(Source texts of formatted documents)
- Opening Delimiter -
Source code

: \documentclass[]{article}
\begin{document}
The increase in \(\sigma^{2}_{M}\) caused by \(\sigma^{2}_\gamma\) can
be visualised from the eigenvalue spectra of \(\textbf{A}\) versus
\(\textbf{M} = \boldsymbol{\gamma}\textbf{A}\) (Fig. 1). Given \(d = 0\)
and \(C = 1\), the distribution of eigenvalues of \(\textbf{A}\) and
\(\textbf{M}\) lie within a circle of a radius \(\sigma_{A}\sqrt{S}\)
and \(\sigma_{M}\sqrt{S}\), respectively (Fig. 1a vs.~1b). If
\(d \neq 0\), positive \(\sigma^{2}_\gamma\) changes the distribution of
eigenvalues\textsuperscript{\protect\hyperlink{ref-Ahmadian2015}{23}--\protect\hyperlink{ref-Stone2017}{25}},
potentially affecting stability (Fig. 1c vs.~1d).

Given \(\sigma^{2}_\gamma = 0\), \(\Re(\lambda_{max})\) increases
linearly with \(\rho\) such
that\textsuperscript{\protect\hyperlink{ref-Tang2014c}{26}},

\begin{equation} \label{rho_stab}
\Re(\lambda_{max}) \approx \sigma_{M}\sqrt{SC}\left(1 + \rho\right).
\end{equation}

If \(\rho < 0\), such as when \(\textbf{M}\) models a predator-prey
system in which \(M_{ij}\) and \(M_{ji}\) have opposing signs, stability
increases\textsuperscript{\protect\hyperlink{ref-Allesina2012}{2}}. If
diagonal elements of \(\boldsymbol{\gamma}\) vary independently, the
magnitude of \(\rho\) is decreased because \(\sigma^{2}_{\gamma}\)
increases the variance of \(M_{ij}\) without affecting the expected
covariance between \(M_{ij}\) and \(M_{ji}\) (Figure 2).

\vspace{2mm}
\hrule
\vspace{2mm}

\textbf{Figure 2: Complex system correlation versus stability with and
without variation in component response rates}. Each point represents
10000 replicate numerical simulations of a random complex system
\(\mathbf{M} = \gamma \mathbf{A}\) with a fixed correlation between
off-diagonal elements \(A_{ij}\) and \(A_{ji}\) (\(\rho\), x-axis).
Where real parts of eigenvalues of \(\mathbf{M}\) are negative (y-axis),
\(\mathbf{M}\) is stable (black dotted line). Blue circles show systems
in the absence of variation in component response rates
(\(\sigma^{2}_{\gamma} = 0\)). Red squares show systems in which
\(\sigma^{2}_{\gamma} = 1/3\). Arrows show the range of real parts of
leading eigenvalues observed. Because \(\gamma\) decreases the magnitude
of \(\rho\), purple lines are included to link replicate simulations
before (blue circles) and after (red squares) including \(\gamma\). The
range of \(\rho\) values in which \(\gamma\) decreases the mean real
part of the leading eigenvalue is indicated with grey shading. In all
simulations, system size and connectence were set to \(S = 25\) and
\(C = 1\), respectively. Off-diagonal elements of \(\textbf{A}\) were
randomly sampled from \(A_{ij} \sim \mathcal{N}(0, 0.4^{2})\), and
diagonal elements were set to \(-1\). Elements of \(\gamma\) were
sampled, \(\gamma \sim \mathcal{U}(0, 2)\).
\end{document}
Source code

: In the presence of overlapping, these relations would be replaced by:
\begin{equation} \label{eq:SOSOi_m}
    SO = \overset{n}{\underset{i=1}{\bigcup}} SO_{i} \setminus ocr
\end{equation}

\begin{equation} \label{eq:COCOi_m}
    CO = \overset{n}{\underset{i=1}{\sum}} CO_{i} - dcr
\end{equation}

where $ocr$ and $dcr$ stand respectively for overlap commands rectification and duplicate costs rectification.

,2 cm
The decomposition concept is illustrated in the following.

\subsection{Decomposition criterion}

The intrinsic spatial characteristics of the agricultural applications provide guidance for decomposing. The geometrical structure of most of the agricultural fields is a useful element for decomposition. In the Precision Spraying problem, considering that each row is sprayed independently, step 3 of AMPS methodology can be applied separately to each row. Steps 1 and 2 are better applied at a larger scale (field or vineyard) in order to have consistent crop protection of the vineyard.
- Closing Delimiter -
**Work instruction**
I need every line of the data that has the word "simulations"; please list them.

**Output for this task**
10000 replicate numerical simulations of a random complex system
of \(\rho\), purple lines are included to link replicate simulations
simulations, system size and connectence were set to \(S = 25\) and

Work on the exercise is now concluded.